[Collected data entries]
==*==
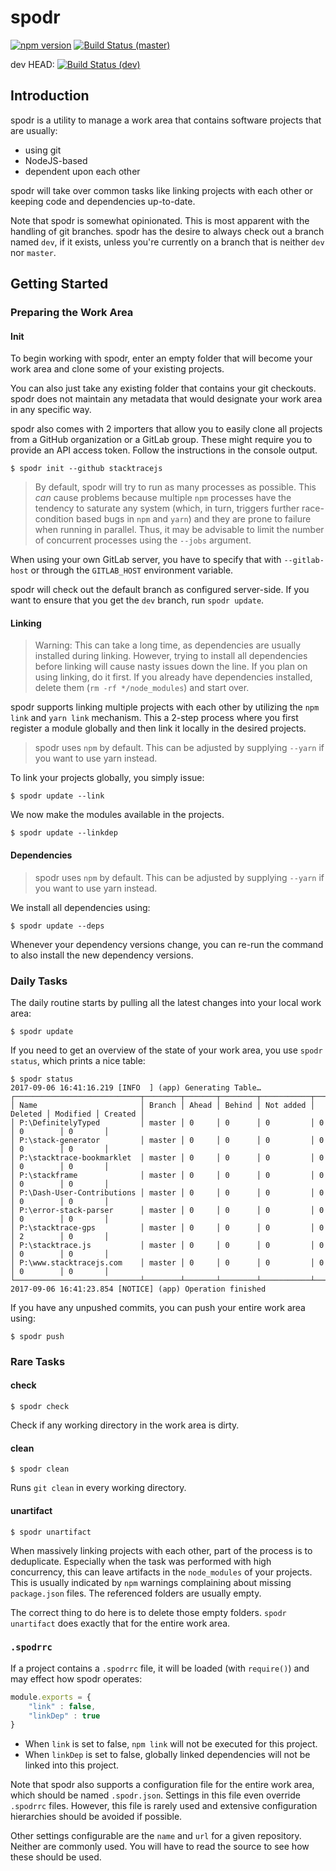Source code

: # spodr
[![npm version](https://badge.fury.io/js/spodr.svg)](https://badge.fury.io/js/spodr)
[![Build Status (master)](https://travis-ci.org/fairmanager/spodr.svg?branch=master)](https://travis-ci.org/fairmanager/spodr)

dev HEAD: [![Build Status (dev)](https://travis-ci.org/fairmanager/spodr.svg?branch=dev)](https://travis-ci.org/fairmanager/spodr)

## Introduction
spodr is a utility to manage a work area that contains software projects that are usually:

- using git
- NodeJS-based
- dependent upon each other

spodr will take over common tasks like linking projects with each other or keeping code and dependencies up-to-date.

Note that spodr is somewhat opinionated. This is most apparent with the handling of git branches. spodr has the desire to always check out a branch named `dev`, if it exists, unless you're currently on a branch that is neither `dev` nor `master`.

## Getting Started
### Preparing the Work Area
#### Init

To begin working with spodr, enter an empty folder that will become your work area and clone some of your existing projects.

You can also just take any existing folder that contains your git checkouts. spodr does not maintain any metadata that would designate your work area in any specific way.

spodr also comes with 2 importers that allow you to easily clone all projects from a GitHub organization or a GitLab group. These might require you to provide an API access token. Follow the instructions in the console output.

```shell
$ spodr init --github stacktracejs
```

> By default, spodr will try to run as many processes as possible. This *can* cause problems because multiple `npm` processes have the tendency to saturate any system (which, in turn, triggers further race-condition based bugs in `npm` and `yarn`) and they are prone to failure when running in parallel. Thus, it may be advisable to limit the number of concurrent processes using the `--jobs` argument.

When using your own GitLab server, you have to specify that with `--gitlab-host` or through the `GITLAB_HOST` environment variable.

spodr will check out the default branch as configured server-side. If you want to ensure that you get the `dev` branch, run `spodr update`.

#### Linking

> Warning: This can take a long time, as dependencies are usually installed during linking. However, trying to install all dependencies before linking will cause nasty issues down the line. If you plan on using linking, do it first. If you already have dependencies installed, delete them (`rm -rf */node_modules`) and start over.

spodr supports linking multiple projects with each other by utilizing the `npm link` and `yarn link` mechanism. This a 2-step process where you first register a module globally and then link it locally in the desired projects.

> spodr uses `npm` by default. This can be adjusted by supplying `--yarn` if you want to use yarn instead.

To link your projects globally, you simply issue:

```shell
$ spodr update --link
```

We now make the modules available in the projects.

```shell
$ spodr update --linkdep
```

#### Dependencies

> spodr uses `npm` by default. This can be adjusted by supplying `--yarn` if you want to use yarn instead.

We install all dependencies using:

```shell
$ spodr update --deps
```

Whenever your dependency versions change, you can re-run the command to also install the new dependency versions.

### Daily Tasks

The daily routine starts by pulling all the latest changes into your local work area:

```shell
$ spodr update
```

If you need to get an overview of the state of your work area, you use `spodr status`, which prints a nice table:

```shell
$ spodr status
2017-09-06 16:41:16.219 [INFO  ] (app) Generating Table…
┌────────────────────────────┬────────┬───────┬────────┬───────────┬─────────┬──────────┬─────────┐
│ Name                       │ Branch │ Ahead │ Behind │ Not added │ Deleted │ Modified │ Created │
│ P:\DefinitelyTyped         │ master │ 0     │ 0      │ 0         │ 0       │ 0        │ 0       │
│ P:\stack-generator         │ master │ 0     │ 0      │ 0         │ 0       │ 0        │ 0       │
│ P:\stacktrace-bookmarklet  │ master │ 0     │ 0      │ 0         │ 0       │ 0        │ 0       │
│ P:\stackframe              │ master │ 0     │ 0      │ 0         │ 0       │ 0        │ 0       │
│ P:\Dash-User-Contributions │ master │ 0     │ 0      │ 0         │ 0       │ 0        │ 0       │
│ P:\error-stack-parser      │ master │ 0     │ 0      │ 0         │ 0       │ 0        │ 0       │
│ P:\stacktrace-gps          │ master │ 0     │ 0      │ 0         │ 0       │ 2        │ 0       │
│ P:\stacktrace.js           │ master │ 0     │ 0      │ 0         │ 0       │ 0        │ 0       │
│ P:\www.stacktracejs.com    │ master │ 0     │ 0      │ 0         │ 0       │ 0        │ 0       │
└────────────────────────────┴────────┴───────┴────────┴───────────┴─────────┴──────────┴─────────┘
2017-09-06 16:41:23.854 [NOTICE] (app) Operation finished
```

If you have any unpushed commits, you can push your entire work area using:

```shell
$ spodr push
```

### Rare Tasks
#### check
```shell
$ spodr check
```

Check if any working directory in the work area is dirty.

#### clean
```shell
$ spodr clean
```

Runs `git clean` in every working directory.

#### unartifact
```shell
$ spodr unartifact
```

When massively linking projects with each other, part of the process is to deduplicate. Especially when the task was performed with high concurrency, this can leave artifacts in the `node_modules` of your projects. This is usually indicated by `npm` warnings complaining about missing `package.json` files. The referenced folders are usually empty.

The correct thing to do here is to delete those empty folders. `spodr unartifact` does exactly that for the entire work area.

### `.spodrrc`
If a project contains a `.spodrrc` file, it will be loaded (with `require()`) and may effect how spodr operates:

```js
module.exports = {
	"link" : false,
	"linkDep" : true
}
```

- When `link` is set to false, `npm link` will not be executed for this project.
- When `linkDep` is set to false, globally linked dependencies will not be linked into this project.

Note that spodr also supports a configuration file for the entire work area, which should be named `.spodr.json`. Settings in this file even override `.spodrrc` files. However, this file is rarely used and extensive configuration hierarchies should be avoided if possible.

Other settings configurable are the `name` and `url` for a given repository. Neither are commonly used. You will have to read the source to see how these should be used.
==*==
Problem details: Can the lines from the start of the records through the line with "When using your" be given again exactly, with the pictures left out?

Problem solution:
Source code

: # spodr
[![npm version](https://badge.fury.io/js/spodr.svg)](https://badge.fury.io/js/spodr)
[![Build Status (master)](https://travis-ci.org/fairmanager/spodr.svg?branch=master)](https://travis-ci.org/fairmanager/spodr)

dev HEAD: [![Build Status (dev)](https://travis-ci.org/fairmanager/spodr.svg?branch=dev)](https://travis-ci.org/fairmanager/spodr)

## Introduction
spodr is a utility to manage a work area that contains software projects that are usually:

- using git
- NodeJS-based
- dependent upon each other

spodr will take over common tasks like linking projects with each other or keeping code and dependencies up-to-date.

Note that spodr is somewhat opinionated. This is most apparent with the handling of git branches. spodr has the desire to always check out a branch named `dev`, if it exists, unless you're currently on a branch that is neither `dev` nor `master`.

## Getting Started
### Preparing the Work Area
#### Init

To begin working with spodr, enter an empty folder that will become your work area and clone some of your existing projects.

You can also just take any existing folder that contains your git checkouts. spodr does not maintain any metadata that would designate your work area in any specific way.

spodr also comes with 2 importers that allow you to easily clone all projects from a GitHub organization or a GitLab group. These might require you to provide an API access token. Follow the instructions in the console output.

```shell
$ spodr init --github stacktracejs
```

> By default, spodr will try to run as many processes as possible. This *can* cause problems because multiple `npm` processes have the tendency to saturate any system (which, in turn, triggers further race-condition based bugs in `npm` and `yarn`) and they are prone to failure when running in parallel. Thus, it may be advisable to limit the number of concurrent processes using the `--jobs` argument.

When using your own GitLab server, you have to specify that with `--gitlab-host` or through the `GITLAB_HOST` environment variable.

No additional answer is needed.